“And haow?”

“I will tell you. The redskins know that we three are bobbing round the island, and so long as they know that, they will give us a wide berth. They know that we’ve got some women with us, and a few more rifles too, but it’s we three that are keeping them away. S’pose one of us gets tuk, what’ll hinder ’em longer?”

“’Spose one of ’em doesn’t get tuck.”

“He will then be killed.”

“But there are no Injins there.”

It is a fact, that a man may commence with an assertion of absolute falsehood and, conscious at the beginning that he is defending such, argue himself in time, into the belief that it is truth. Then it was that Teddy, as he stepped gaily out upon the beach, was greatly relieved of anxiety by his own persistency in adhering to what he well knew was error. He was well nigh convinced of what he had scarcely a hope before, that there were no savages upon the flat-boat.

Teddy had walked two-thirds of the distance to the hulk, and was within a few feet of the water, when he paused. He had discovered a startling thing!

That which arrested the brave-hearted Irishman, was the sight of a tuft of an Indian’s head, visible for one moment only just above the gunwale, when it dropped suddenly from view again.

Smith and Napyank, noticing his hesitation, called out in a whisper for him to return. This very call was the means of sending him forward again.

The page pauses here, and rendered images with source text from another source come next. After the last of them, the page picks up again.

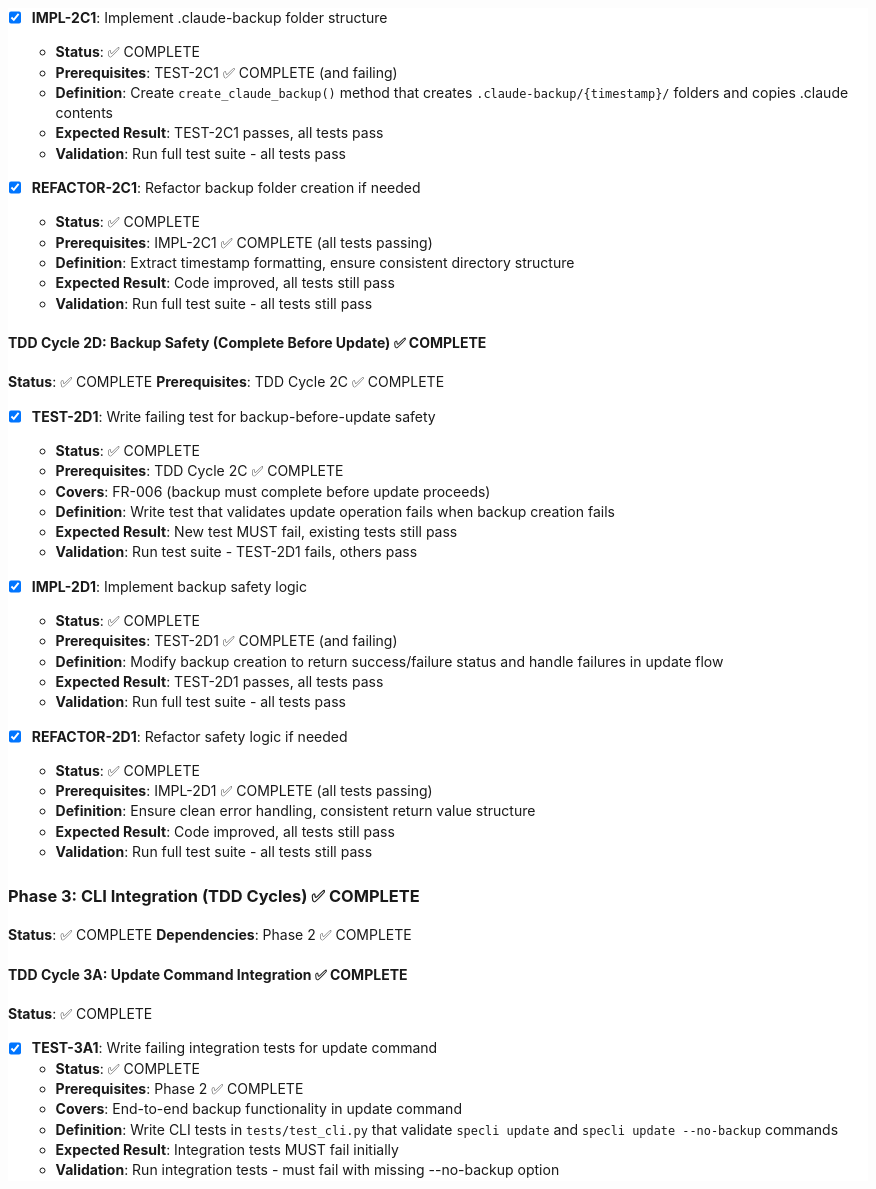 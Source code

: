 - [x] **IMPL-2C1**: Implement .claude-backup folder structure
  - **Status**: ✅ COMPLETE
  - **Prerequisites**: TEST-2C1 ✅ COMPLETE (and failing)
  - **Definition**: Create `create_claude_backup()` method that creates `.claude-backup/{timestamp}/` folders and copies .claude contents
  - **Expected Result**: TEST-2C1 passes, all tests pass
  - **Validation**: Run full test suite - all tests pass

- [x] **REFACTOR-2C1**: Refactor backup folder creation if needed
  - **Status**: ✅ COMPLETE
  - **Prerequisites**: IMPL-2C1 ✅ COMPLETE (all tests passing)
  - **Definition**: Extract timestamp formatting, ensure consistent directory structure
  - **Expected Result**: Code improved, all tests still pass
  - **Validation**: Run full test suite - all tests still pass

#### TDD Cycle 2D: Backup Safety (Complete Before Update) ✅ COMPLETE
**Status**: ✅ COMPLETE
**Prerequisites**: TDD Cycle 2C ✅ COMPLETE

- [x] **TEST-2D1**: Write failing test for backup-before-update safety
  - **Status**: ✅ COMPLETE
  - **Prerequisites**: TDD Cycle 2C ✅ COMPLETE
  - **Covers**: FR-006 (backup must complete before update proceeds)
  - **Definition**: Write test that validates update operation fails when backup creation fails
  - **Expected Result**: New test MUST fail, existing tests still pass
  - **Validation**: Run test suite - TEST-2D1 fails, others pass

- [x] **IMPL-2D1**: Implement backup safety logic
  - **Status**: ✅ COMPLETE
  - **Prerequisites**: TEST-2D1 ✅ COMPLETE (and failing)
  - **Definition**: Modify backup creation to return success/failure status and handle failures in update flow
  - **Expected Result**: TEST-2D1 passes, all tests pass
  - **Validation**: Run full test suite - all tests pass

- [x] **REFACTOR-2D1**: Refactor safety logic if needed
  - **Status**: ✅ COMPLETE
  - **Prerequisites**: IMPL-2D1 ✅ COMPLETE (all tests passing)
  - **Definition**: Ensure clean error handling, consistent return value structure
  - **Expected Result**: Code improved, all tests still pass
  - **Validation**: Run full test suite - all tests still pass

### Phase 3: CLI Integration (TDD Cycles) ✅ COMPLETE
**Status**: ✅ COMPLETE
**Dependencies**: Phase 2 ✅ COMPLETE

#### TDD Cycle 3A: Update Command Integration ✅ COMPLETE
**Status**: ✅ COMPLETE

- [x] **TEST-3A1**: Write failing integration tests for update command
  - **Status**: ✅ COMPLETE
  - **Prerequisites**: Phase 2 ✅ COMPLETE
  - **Covers**: End-to-end backup functionality in update command
  - **Definition**: Write CLI tests in `tests/test_cli.py` that validate `specli update` and `specli update --no-backup` commands
  - **Expected Result**: Integration tests MUST fail initially
  - **Validation**: Run integration tests - must fail with missing --no-backup option
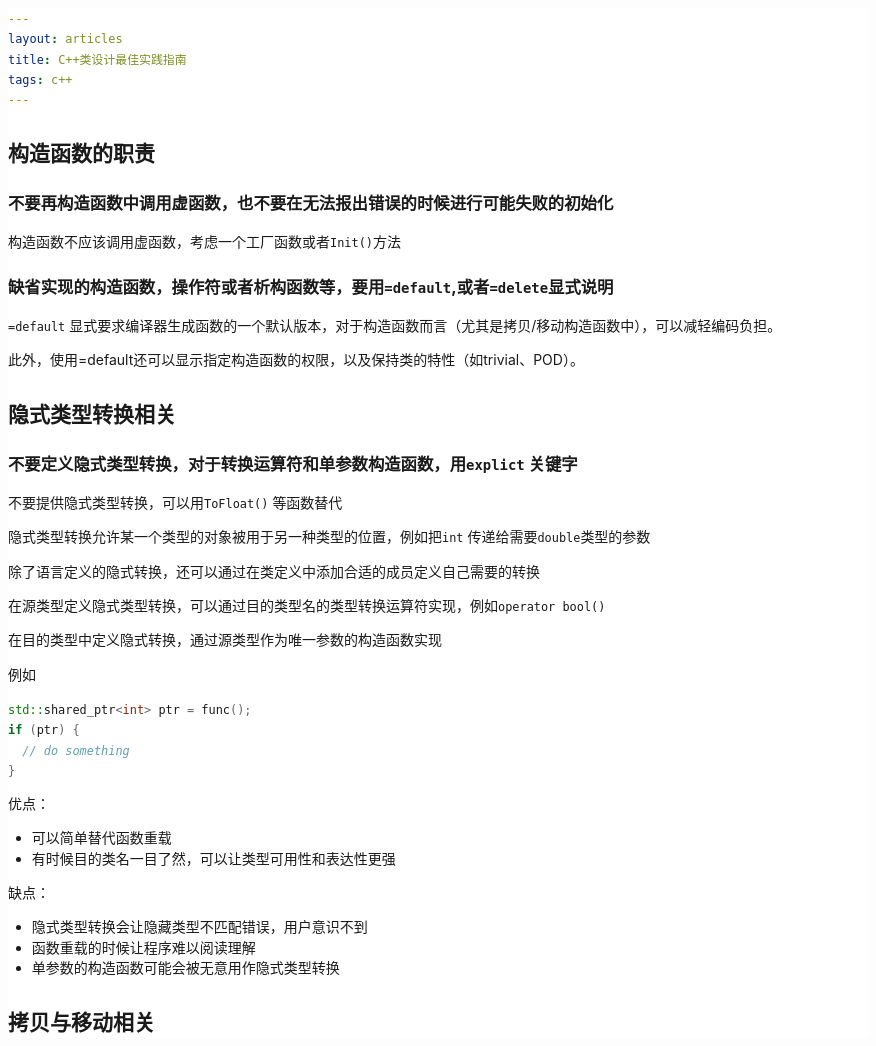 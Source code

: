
 ```yaml
---
layout: articles
title: C++类设计最佳实践指南
tags: c++
---
```



## 构造函数的职责

### 不要再构造函数中调用虚函数，也不要在无法报出错误的时候进行可能失败的初始化

构造函数不应该调用虚函数，考虑一个工厂函数或者`Init()`方法

### 缺省实现的构造函数，操作符或者析构函数等，要用`=default`,或者`=delete`显式说明

`=default` 显式要求编译器生成函数的一个默认版本，对于构造函数而言（尤其是拷贝/移动构造函数中），可以减轻编码负担。

此外，使用=default还可以显示指定构造函数的权限，以及保持类的特性（如trivial、POD）。

## 隐式类型转换相关

### 不要定义隐式类型转换，对于转换运算符和单参数构造函数，用`explict` 关键字

不要提供隐式类型转换，可以用`ToFloat()` 等函数替代

隐式类型转换允许某一个类型的对象被用于另一种类型的位置，例如把`int` 传递给需要`double`类型的参数


除了语言定义的隐式转换，还可以通过在类定义中添加合适的成员定义自己需要的转换

在源类型定义隐式类型转换，可以通过目的类型名的类型转换运算符实现，例如`operator bool()`

在目的类型中定义隐式转换，通过源类型作为唯一参数的构造函数实现

例如

```c++
std::shared_ptr<int> ptr = func();
if (ptr) {
  // do something
}
```

优点：
- 可以简单替代函数重载
- 有时候目的类名一目了然，可以让类型可用性和表达性更强

缺点：
- 隐式类型转换会让隐藏类型不匹配错误，用户意识不到
- 函数重载的时候让程序难以阅读理解
- 单参数的构造函数可能会被无意用作隐式类型转换

## 拷贝与移动相关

He was resolved that they should never laugh at this adventure, and with rather a quickened step, he strode forward, and grasping the gunwale with one hand, he carried himself with one bound, over upon the deck.

He had left his rifle behind, and was armed only with his knife. His two friends breathlessly watched him and listened. They saw his head and shoulders gradually lower as he walked undauntedly toward the stern of the boat, until the bow hid them from sight, and then all was still.